Recursion Problem

  • Here is the scenario, we have a Customer DB that has duplicate Customers with different CUSTID values. We plan on keeping the oldest CUSTOMER Record and merge any newer records into the Oldest one and cancel the newer records:

    tblDUPS:

    CUSTNAME CUSTID CUSTID2 MatchField

    Richard Smith 101 102 NAME

    Dick Smith 102 105 NAME

    Robert Bug 103 104 CITY

    Dickie Smith 105 106 CITY

    The objective is relate all three rows to the smallest CUSTID and PIVOT the MatchField values:

    RESULT SET

    CUSTID1 CUSTID2 NAME DLN CITY

    101 102 Y N N

    101 105 N Y N

    101 106 N N Y

    103 104 N N Y

    In the example above, I have already identified the duplicate rows in the the Customer Table and populated table tblDUPS. I'm just having mental block on rendering the last result set. There is no number to the amount of duplicates that can be in the table. In the example above CUSTID's 101,102,105, and 106 all belong to the same customer. Eventually, we will roll all purchase history into the smallest (oldest) CUSTID's (101,103) and Cancel the high CUSTID's (102,104,105,106).

    Any idea's?

  • Hi hawaiian,

    Can you try following code

    select

    isnull(tt.custid, t.custid) custid,

    t.custid2,

    NAME = CASE when t.MatchField = 'NAME' then 'Y' else 'N' end,

    DLN = CASE when t.MatchField = 'CITY' then 'Y' else 'N' end,

    CITY = CASE when t.MatchField = 'CITY' then 'Y' else 'N' end

    from tblDUPS t

    left join tblDUPS tt on t.custid = tt.custid2

    Sorry for the DLN column, I have no idea how to populate it

  • Provide DDL, DML for sample data and expected results relative to the sample data please.

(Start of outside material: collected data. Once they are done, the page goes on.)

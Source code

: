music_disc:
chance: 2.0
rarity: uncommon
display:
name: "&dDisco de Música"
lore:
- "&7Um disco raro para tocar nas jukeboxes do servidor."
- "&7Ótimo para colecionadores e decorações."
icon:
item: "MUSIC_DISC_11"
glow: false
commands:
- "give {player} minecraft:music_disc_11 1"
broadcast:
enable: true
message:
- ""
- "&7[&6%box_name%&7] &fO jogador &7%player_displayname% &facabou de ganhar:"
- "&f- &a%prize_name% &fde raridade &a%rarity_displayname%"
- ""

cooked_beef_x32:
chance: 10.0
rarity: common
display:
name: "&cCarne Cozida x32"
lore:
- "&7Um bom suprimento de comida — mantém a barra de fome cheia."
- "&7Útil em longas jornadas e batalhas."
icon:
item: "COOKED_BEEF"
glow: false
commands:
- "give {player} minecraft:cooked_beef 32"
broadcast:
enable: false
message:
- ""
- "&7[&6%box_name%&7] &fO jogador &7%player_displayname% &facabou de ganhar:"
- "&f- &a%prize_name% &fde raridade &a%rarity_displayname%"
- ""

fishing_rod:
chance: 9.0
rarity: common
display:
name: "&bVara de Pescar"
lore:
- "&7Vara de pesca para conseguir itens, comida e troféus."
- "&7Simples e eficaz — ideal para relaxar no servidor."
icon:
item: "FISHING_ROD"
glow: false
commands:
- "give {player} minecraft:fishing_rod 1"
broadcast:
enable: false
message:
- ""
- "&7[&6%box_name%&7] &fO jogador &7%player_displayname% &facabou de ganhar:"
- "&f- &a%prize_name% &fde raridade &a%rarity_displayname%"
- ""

    There are no special teachers of virtue, because virtue is taught by the whole community.
    --Plato

  • Below is the DDL. I should explain that the matched field column means the to customers matched on either their Drivers License Number (DLN); Last 4 of their Social Security Number (SSN); or some combination of their name.

    You will notice after the table build out that Customer 102 matches to customer 105 based on a Name Combination Match. Customer 105 also matches to customer 106 on a Name Combination Match. The Name Combination Match query compares the First letter of the first name and some combination of the Last Name.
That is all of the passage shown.